▸ **WORK INSTRUCTION**
Report all lines of the data below that hold the word "presented".

▸ **GIVEN DATA**
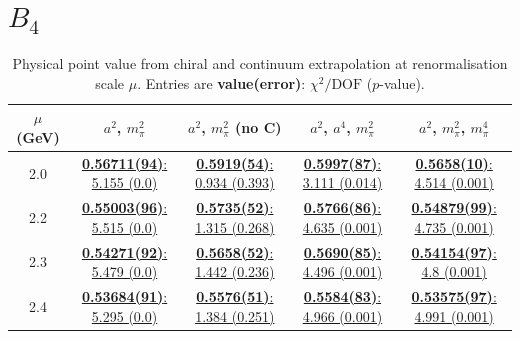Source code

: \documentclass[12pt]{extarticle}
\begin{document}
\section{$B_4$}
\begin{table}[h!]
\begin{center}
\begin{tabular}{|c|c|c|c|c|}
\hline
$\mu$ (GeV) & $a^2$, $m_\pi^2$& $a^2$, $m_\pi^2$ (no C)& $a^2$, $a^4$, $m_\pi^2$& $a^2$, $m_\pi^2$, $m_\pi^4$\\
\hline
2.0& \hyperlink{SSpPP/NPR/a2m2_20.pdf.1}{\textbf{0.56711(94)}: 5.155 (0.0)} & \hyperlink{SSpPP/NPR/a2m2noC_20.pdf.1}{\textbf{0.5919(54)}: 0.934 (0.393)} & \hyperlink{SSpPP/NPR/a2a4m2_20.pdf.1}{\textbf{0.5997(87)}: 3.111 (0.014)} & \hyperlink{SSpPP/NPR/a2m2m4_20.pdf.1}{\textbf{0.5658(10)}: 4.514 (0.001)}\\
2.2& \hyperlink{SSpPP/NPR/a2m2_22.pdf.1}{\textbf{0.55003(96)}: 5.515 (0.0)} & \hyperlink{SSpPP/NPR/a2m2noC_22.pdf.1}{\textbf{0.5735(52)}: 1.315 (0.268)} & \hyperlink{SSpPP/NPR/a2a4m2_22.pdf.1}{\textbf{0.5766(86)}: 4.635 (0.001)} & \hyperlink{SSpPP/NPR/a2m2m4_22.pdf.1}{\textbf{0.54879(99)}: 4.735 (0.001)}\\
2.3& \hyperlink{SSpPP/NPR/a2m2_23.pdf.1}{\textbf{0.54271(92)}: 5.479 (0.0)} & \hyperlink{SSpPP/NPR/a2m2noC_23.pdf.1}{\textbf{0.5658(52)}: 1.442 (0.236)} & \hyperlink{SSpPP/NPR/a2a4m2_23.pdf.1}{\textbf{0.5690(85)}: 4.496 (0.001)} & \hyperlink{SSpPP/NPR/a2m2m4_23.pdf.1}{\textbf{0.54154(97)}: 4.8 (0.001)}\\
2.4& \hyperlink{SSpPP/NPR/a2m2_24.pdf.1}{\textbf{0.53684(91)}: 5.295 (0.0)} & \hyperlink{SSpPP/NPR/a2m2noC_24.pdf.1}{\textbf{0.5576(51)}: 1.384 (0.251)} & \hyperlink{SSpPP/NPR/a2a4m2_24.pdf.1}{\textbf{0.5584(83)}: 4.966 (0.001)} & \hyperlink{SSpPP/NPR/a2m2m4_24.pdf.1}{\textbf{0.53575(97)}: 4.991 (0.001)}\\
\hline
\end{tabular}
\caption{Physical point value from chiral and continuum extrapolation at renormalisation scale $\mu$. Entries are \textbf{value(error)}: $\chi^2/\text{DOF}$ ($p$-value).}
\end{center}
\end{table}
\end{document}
==
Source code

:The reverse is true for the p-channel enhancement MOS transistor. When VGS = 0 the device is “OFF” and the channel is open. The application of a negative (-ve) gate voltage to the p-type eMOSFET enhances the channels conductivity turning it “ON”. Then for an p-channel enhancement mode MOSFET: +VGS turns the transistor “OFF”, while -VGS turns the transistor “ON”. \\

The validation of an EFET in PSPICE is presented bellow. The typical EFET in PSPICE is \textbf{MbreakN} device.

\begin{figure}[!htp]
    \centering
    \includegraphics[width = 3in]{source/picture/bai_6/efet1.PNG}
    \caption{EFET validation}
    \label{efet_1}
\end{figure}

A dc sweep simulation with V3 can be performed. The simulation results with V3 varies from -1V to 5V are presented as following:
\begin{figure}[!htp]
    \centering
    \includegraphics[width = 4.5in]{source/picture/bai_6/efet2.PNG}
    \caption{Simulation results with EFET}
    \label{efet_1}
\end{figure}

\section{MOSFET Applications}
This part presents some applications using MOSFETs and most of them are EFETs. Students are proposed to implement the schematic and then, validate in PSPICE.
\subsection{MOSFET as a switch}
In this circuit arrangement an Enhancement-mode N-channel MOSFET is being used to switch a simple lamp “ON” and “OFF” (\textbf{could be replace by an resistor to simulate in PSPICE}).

▸ **WRITTEN REPLY**
The validation of an EFET in PSPICE is presented bellow. The typical EFET in PSPICE is \textbf{MbreakN} device.
A dc sweep simulation with V3 can be performed. The simulation results with V3 varies from -1V to 5V are presented as following:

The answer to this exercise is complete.